In mid-April, news shook and put the defense industrial fabric on alert: Russia pointed out a Spanish company, UAV Navigation, from the Oesía group, as a “potential target.”
The official announcement was made by Dimitri Medvedev, vice president of the country’s Security Council, which raised the seriousness of the matter one or two notches.
Although the Kremlin’s real target is an engineer who is opposed to Vladimir Putin’s regime and who has important ties to the Spanish company: Mikhail Kokorich, owner of Destinus.
At a time when the US and Israeli invasion of Iran dominates the news and analysis, bombs continue to fall in Eastern Europe, people die and drones fly over. It is the latter that led Russia to threaten one of the most serious companies in the Spanish military fabric. But the germ of the warning – the threat could be transferred to the cyber plane but not to the physical plane – is within the borders of Vladimir Putin.
One of Oesía’s main partners is Destinus, an aerospace company that in recent years has turned towards the manufacture of unmanned aircraft. The Spanish company manufactures its guidance systems in one of its star products, the “Ruta” long-range missile, which in recent years has been acquired by the Ukrainian Armed Forces to repel Russian attacks in the Dombáss area.

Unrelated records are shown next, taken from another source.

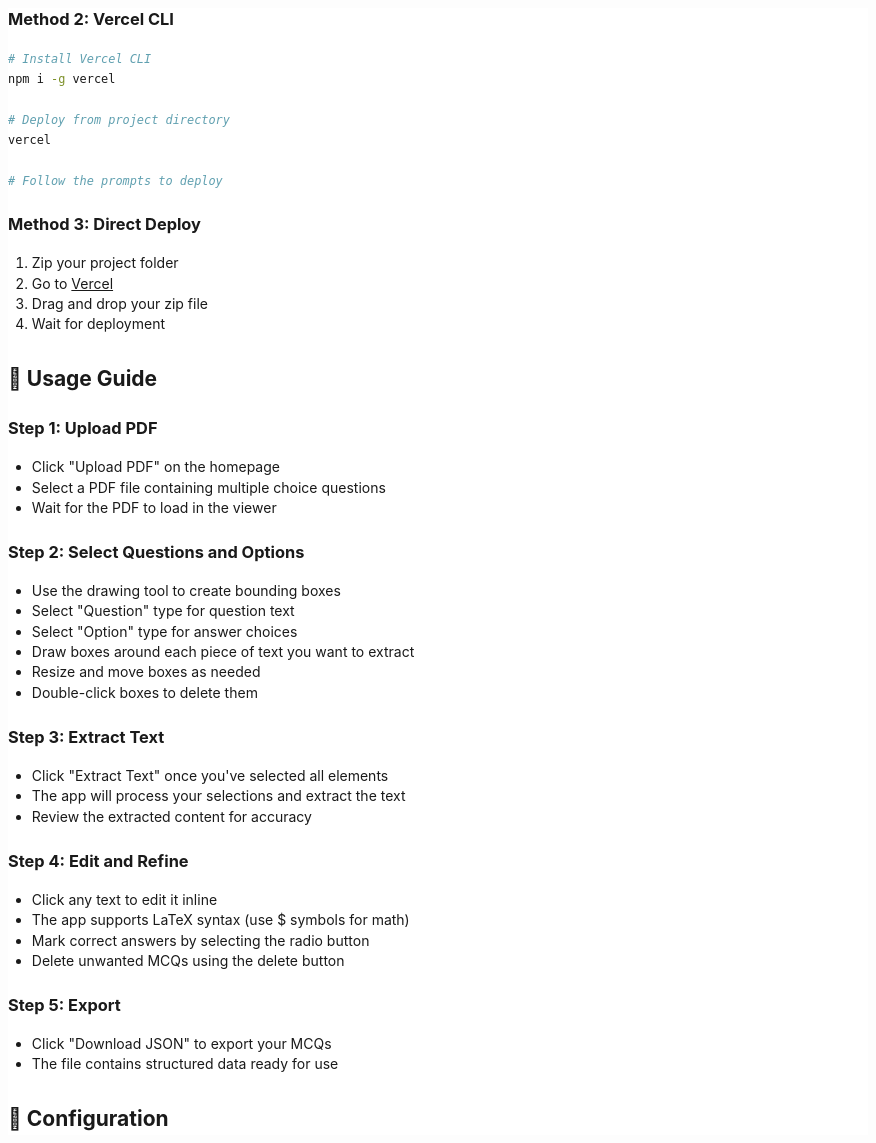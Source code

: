 ### Method 2: Vercel CLI

```bash
# Install Vercel CLI
npm i -g vercel

# Deploy from project directory
vercel

# Follow the prompts to deploy
```

### Method 3: Direct Deploy

1. Zip your project folder
2. Go to [Vercel](https://vercel.com)
3. Drag and drop your zip file
4. Wait for deployment

## 📝 Usage Guide

### Step 1: Upload PDF
- Click "Upload PDF" on the homepage
- Select a PDF file containing multiple choice questions
- Wait for the PDF to load in the viewer

### Step 2: Select Questions and Options
- Use the drawing tool to create bounding boxes
- Select "Question" type for question text
- Select "Option" type for answer choices
- Draw boxes around each piece of text you want to extract
- Resize and move boxes as needed
- Double-click boxes to delete them

### Step 3: Extract Text
- Click "Extract Text" once you've selected all elements
- The app will process your selections and extract the text
- Review the extracted content for accuracy

### Step 4: Edit and Refine
- Click any text to edit it inline
- The app supports LaTeX syntax (use $ symbols for math)
- Mark correct answers by selecting the radio button
- Delete unwanted MCQs using the delete button

### Step 5: Export
- Click "Download JSON" to export your MCQs
- The file contains structured data ready for use

## 🔧 Configuration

The most representative project of this alliance is the development of long-range attack systems, including the aforementioned missile. It is a new generation drone designed to operate in modern war scenarios, characterized by the need for precision, autonomy and penetration capacity in complex defensive systems.
In this scheme, Destinus provides the aerial platform – including design, propulsion and system architecture – while Grupo Oesía is in charge of critical elements such as navigation, guidance and on-board electronic systems.
This distribution of functions is significant. Contemporary warfare relies less and less on raw hardware and more on system intelligence: sensors, encrypted communications, the ability to operate without GPS, or resistance to jamming. That’s where Oesía comes in, whose specialization in electronic technologies allows it to integrate into highly complex projects as a strategic partner, not just as a supplier. In a context marked by historical dependence on the United States, initiatives such as Destinus and Oesía seek to reinforce European strategic autonomy, especially in areas such as long-range drones or hypersonic technology.
The Destinus offices in Madrid are in Tres Cantos. But sources from the sector point out that the strong part is in the Marconi industrial estate, in Villaverde. «They have a very powerful ship, about 400 people work. Every day it makes dozens of drones that have Ukraine as a buyer, which is why Russia now points to Oesía, because they use the navigation software,” he summarizes. The company is also “growing very quickly.” In recent months it has reached agreements in Spain with Expal, the subsidiary of the German Rheinmetall.
Controversial profile
Businessman Mikhail Kokorich (1976, Siberia) embodies one of the most unique – and controversial – trajectories of the global technological ecosystem: that of an entrepreneur trained in post-Soviet Russia who has traveled through the United States and Europe between geopolitical tensions, regulatory conflicts and a progressive reconversion towards the military and defense industry.
Trained as a physicist at Novosibirsk State University, he began his business career in the 1990s, in the midst of the country’s economic transition. The jump to the aerospace industry came with Dauria Aerospace and, later, with projects in the United States such as Momentus, specialized in orbital transportation. That’s where the problems with the Russian motherland began. In 2021, in the midst of escalation between Washington and Moscow, the North American Department of Defense perceived it as a threat to national security. He was expelled from the military project – despite being one of the most brilliant specialists in the sector – and was prevented from accessing certain technology that he himself had developed.
That episode marked a turning point. Kokorich left the United States and reoriented his activity towards Europe, in parallel to a growing political rupture with Russia. After publicly condemning the invasion of Ukraine, in 2024 he announced the renunciation of his Russian nationality, a gesture with a strong symbolic meaning that places him within the technological diaspora opposed to the Kremlin. A step that “sentenced” him to be in the crosshairs of Putin’s Government.
In this context, Destinus was born, founded in 2021, becoming its main project and the seed of Russian threats to the Spanish defense industry, since our country occupies a relevant place in its business strategy.